Dataset records

Segment Open

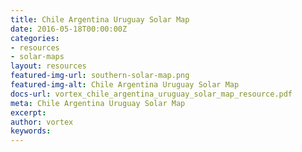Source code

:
 ```yaml
---
title: Chile Argentina Uruguay Solar Map
date: 2016-05-18T00:00:00Z
categories:
- resources
- solar-maps
layout: resources
featured-img-url: southern-solar-map.png
featured-img-alt: Chile Argentina Uruguay Solar Map
docs-url: vortex_chile_argentina_uruguay_solar_map_resource.pdf
meta: Chile Argentina Uruguay Solar Map
excerpt: 
author: vortex
keywords: 
---
```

Segment Closed

Copy out all the data exactly, skipping the pictures.

• RESPONSE FOR THIS EXERCISE:
Source code

:
 ```yaml
---
title: Chile Argentina Uruguay Solar Map
date: 2016-05-18T00:00:00Z
categories:
- resources
- solar-maps
layout: resources
featured-img-url: southern-solar-map.png
featured-img-alt: Chile Argentina Uruguay Solar Map
docs-url: vortex_chile_argentina_uruguay_solar_map_resource.pdf
meta: Chile Argentina Uruguay Solar Map
excerpt: 
author: vortex
keywords: 
---
```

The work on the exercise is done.